II. Die Beschwerde der Antragsgegnerin ist nicht als solche nach den §§ 58 ff. FamFG statthaft, sondern als sofortige Beschwerde im Sinne der §§ 91a II, 567 ff. ZPO, 113 I 2, 266 I Nr. 3 FamFG zu behandeln, weil als solche statthaft und auch sonst zulässig. Hierüber entscheidet der Senat durch seinen Einzelrichter, vergl. § 568 ZPO.

Denn das vom Familiengericht auf den Antrag des Antragstellers vom 28.03.2017 angewandte Verfahren der Wohnungszuweisung im Sinne des § 200 FamFG wurde unzutreffend gewählt, weil es sich bei diesem Antrag tatsächlich um eine Familienstreitsache, § 112 Nr. 3 FamFG, im Sinne einer sonstige Familiensache im Sinne des § 266 I Nr. 3 FamFG handelte.

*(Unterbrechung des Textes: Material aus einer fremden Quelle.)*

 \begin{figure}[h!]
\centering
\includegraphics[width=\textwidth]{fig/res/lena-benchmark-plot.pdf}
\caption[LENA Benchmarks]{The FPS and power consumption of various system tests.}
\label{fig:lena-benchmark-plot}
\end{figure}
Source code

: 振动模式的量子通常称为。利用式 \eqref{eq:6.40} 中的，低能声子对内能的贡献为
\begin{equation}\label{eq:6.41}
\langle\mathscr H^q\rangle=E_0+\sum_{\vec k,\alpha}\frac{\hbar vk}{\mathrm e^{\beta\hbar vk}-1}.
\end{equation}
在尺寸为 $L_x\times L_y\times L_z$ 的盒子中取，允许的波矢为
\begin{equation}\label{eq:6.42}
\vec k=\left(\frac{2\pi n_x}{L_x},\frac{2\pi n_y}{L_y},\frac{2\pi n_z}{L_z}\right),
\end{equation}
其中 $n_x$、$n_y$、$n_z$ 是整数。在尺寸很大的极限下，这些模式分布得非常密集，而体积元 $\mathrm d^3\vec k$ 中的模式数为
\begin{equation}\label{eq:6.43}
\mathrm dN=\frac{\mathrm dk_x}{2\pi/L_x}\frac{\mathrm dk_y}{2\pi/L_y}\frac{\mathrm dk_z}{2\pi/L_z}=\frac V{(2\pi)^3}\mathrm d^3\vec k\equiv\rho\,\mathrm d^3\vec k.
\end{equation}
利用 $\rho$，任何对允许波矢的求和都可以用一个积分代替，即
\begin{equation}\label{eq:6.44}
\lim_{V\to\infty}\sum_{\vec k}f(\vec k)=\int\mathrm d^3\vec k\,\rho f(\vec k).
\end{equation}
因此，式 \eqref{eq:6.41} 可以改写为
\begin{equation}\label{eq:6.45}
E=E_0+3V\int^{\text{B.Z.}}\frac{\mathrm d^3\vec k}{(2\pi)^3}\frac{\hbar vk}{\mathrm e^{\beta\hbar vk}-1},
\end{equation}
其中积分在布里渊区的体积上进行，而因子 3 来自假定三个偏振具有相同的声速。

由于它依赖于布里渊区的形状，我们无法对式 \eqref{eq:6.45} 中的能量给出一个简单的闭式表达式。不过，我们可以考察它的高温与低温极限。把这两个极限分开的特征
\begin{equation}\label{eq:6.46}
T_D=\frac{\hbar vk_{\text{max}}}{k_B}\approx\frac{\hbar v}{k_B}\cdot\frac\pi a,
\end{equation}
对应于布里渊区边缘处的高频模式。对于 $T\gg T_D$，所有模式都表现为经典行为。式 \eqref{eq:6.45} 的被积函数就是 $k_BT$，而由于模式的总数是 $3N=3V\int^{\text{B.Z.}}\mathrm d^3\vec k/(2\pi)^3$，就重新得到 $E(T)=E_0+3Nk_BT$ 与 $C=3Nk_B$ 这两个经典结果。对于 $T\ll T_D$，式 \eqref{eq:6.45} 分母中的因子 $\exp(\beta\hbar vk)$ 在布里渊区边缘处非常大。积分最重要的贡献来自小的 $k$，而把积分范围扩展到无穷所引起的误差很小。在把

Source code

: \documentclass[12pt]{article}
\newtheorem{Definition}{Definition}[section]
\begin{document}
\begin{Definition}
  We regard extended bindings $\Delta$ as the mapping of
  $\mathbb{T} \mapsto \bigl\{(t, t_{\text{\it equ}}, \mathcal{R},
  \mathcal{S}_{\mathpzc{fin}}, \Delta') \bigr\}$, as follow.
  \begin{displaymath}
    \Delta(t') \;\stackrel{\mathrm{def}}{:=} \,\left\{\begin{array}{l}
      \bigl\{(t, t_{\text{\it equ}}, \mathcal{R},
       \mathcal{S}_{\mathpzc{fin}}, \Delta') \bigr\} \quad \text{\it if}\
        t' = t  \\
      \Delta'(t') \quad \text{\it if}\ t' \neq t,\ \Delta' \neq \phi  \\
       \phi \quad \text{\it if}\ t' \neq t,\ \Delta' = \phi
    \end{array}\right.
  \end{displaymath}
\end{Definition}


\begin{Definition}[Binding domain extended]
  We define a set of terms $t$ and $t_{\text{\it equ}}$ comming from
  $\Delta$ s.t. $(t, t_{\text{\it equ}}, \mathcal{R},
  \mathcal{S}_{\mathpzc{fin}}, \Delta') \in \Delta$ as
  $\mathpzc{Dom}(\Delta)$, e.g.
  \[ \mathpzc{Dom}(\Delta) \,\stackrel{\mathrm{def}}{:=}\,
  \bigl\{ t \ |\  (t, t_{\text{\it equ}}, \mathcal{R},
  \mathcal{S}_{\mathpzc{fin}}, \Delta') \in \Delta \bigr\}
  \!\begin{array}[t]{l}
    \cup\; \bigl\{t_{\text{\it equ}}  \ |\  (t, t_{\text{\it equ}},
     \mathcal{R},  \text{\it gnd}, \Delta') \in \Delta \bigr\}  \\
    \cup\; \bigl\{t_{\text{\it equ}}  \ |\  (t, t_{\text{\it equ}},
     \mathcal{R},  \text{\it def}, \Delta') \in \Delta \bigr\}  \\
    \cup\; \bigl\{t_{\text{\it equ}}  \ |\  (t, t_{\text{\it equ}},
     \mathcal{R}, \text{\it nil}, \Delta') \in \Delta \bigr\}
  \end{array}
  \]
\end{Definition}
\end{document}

Die Behandlung als Wohnungszuweisungssache ergibt sich vorliegend für den Senat daraus, dass die Zustellung der Antragsschrift am 21.04.2017 ohne weitere Verfahrensförderung verfügt wurde (bei Annahme einer Streitsache wäre das schriftliche Vorverfahren bzw. früher erster Termin anzuordnen gewesen, §§ 113 I 2 FamFG, 275f. ZPO), am 23.05.2017 die Anordnung eines Erörterungstermins bestimmt wurde (anderenfalls Termin zur mündlichen Verhandlung, §§ 113 I 2 FamFG, 272 I ZPO) bzw. in dem angefochtenen Beschluss die Kostenverteilung auf § 81 FamFG sowie die Wertfestsetzung auf § 48 FamGKG gestützt wurden (anderenfalls §§ 113 I 2 FamFG, 91a I ZPO bzw. § 42 FamGKG).

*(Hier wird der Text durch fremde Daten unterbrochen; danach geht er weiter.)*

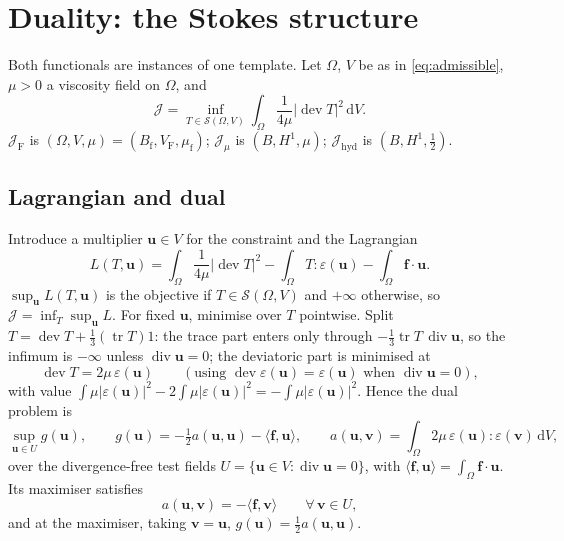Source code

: \documentclass[11pt]{article}
\newcommand{\Jf}{\mathscr{J}}  %
\newcommand{\eps}{\varepsilon}
\newcommand{\Bf}{B_{\mathrm{f}}}
\newcommand{\bu}{\mathbf{u}}
\newcommand{\bv}{\mathbf{v}}
\newcommand{\bff}{\mathbf{f}}
\newcommand{\dV}{\,\mathrm{d}V}
\newcommand{\tr}{\operatorname{tr}}
\newcommand{\dev}{\operatorname{dev}}
\renewcommand{\div}{\operatorname{div}}
\newcommand{\ip}[2]{\langle #1, #2\rangle}
\newcommand{\JF}{\Jf _{\mathrm{F}}}
\newcommand{\Jmu}{\Jf _{\mu}}
\newcommand{\Jh}{\Jf _{\mathrm{hyd}}}
\begin{document}
\section{Duality: the Stokes structure}
\label{sec:dual}

Both functionals are instances of one template. Let $\Omega$, $V$ be as
in \eqref{eq:admissible}, $\mu > 0$ a viscosity field on $\Omega$, and
\begin{equation}
  \Jf  = \inf_{T \in \mathcal{S}(\Omega, V)} \int_\Omega \frac{1}{4\mu}|\dev T|^2\dV .
  \label{eq:template}
\end{equation}
$\JF$ is $(\Omega, V, \mu) = (\Bf, V_{\mathrm{F}}, \mu_{\mathrm{f}})$;
$\Jmu$ is $(B, H^1, \mu)$; $\Jh$ is $(B, H^1, \tfrac12)$.

\subsection{Lagrangian and dual}

Introduce a multiplier $\bu \in V$ for the constraint and the Lagrangian
\begin{equation}
  L(T, \bu) = \int_\Omega \frac{1}{4\mu}|\dev T|^2
  - \int_\Omega T : \eps(\bu) - \int_\Omega \bff\cdot\bu .
\end{equation}
$\sup_{\bu} L(T,\bu)$ is the objective if $T \in \mathcal{S}(\Omega,V)$
and $+\infty$ otherwise, so $\Jf  = \inf_T\sup_{\bu}L$. For fixed $\bu$,
minimise over $T$ pointwise. Split $T = \dev T + \tfrac13(\tr T)1$:
the trace part enters only through $-\tfrac13\tr T\,\div\bu$, so the
infimum is $-\infty$ unless $\div\bu = 0$; the deviatoric part is
minimised at
\begin{equation}
  \dev T = 2\mu\,\eps(\bu)
  \qquad(\text{using } \dev\eps(\bu) = \eps(\bu) \text{ when } \div\bu = 0),
  \label{eq:devT}
\end{equation}
with value $\int\mu|\eps(\bu)|^2 - 2\int\mu|\eps(\bu)|^2 =
-\int\mu|\eps(\bu)|^2$. Hence the dual problem is
\begin{equation}
  \sup_{\bu \in U} g(\bu), \qquad
  g(\bu) = -\tfrac12 a(\bu,\bu) - \ip{\bff}{\bu}, \qquad
  a(\bu,\bv) = \int_\Omega 2\mu\,\eps(\bu):\eps(\bv)\dV,
  \label{eq:dual}
\end{equation}
over the divergence-free test fields $U = \{\bu \in V : \div\bu = 0\}$,
with $\ip{\bff}{\bu} = \int_\Omega\bff\cdot\bu$. Its maximiser satisfies
\begin{equation}
  a(\bu,\bv) = -\ip{\bff}{\bv} \qquad \forall\,\bv \in U ,
  \label{eq:stokes-weak}
\end{equation}
and at the maximiser, taking $\bv = \bu$, $g(\bu) = \tfrac12 a(\bu,\bu)$.
\end{document}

Indes liegt eine Familienstreitsache vor: Denn der Antragsteller verfolgt mit seinem Antrag nicht die von § 1568a III Nr. 1 BGB ausgehende Auswirkung einer übereinstimmenden Erklärung der (geschiedenen) Ehegatten gegenüber dem gemeinsamen Vermieter, sondern er verfolgt einen ggf. im Innenverhältnis der Beteiligten bestehenden Anspruch auf Mitwirkung an einer solchen das gemeinsam begründete Außenverhältnis umgestaltenden Erklärung. Ein solcher Anspruch kann sich - vor Scheidung - aus § 1353 I 2 BGB ergeben, nach Scheidung aus den §§ 723 ff., 749 ff. BGB, je nachdem, ob die Ehegatten mit der gemeinsamen Eingehung eines Mietvertrages im Innenverhältnis eine Gesellschaft bürgerlichen Rechts oder eine Bruchteilsgemeinschaft (zum Halten der sich aus dem Mietvertrag ergebenden Rechte und Pflichten) begründeten (oder ein sonstiges Rechtsverhältnis), vergl. OLG Hamm FamRZ 2016, 1688-1689, AG Rastatt FamRZ 2015, 1499-1500, Palandt-Brudermüller, § 1568a BGB, Rz. 12).

Insoweit hätte das Familiengericht im Fall der übereinstimmenden Erledigungserklärung hinsichtlich des Antrages vom 28.03.2017 eine Kostengrundentscheidung im Sinne der §§ 113 I 2 FamFG, 91a I ZPO treffen müssen, im Falle der nur einseitigen Erledigungserklärung wäre das Verfahren als Feststellungsverfahren, dass der Antrag ursprünglich zulässig und begründet war sowie sich nach Rechtshängigkeit in der Sache erledigt...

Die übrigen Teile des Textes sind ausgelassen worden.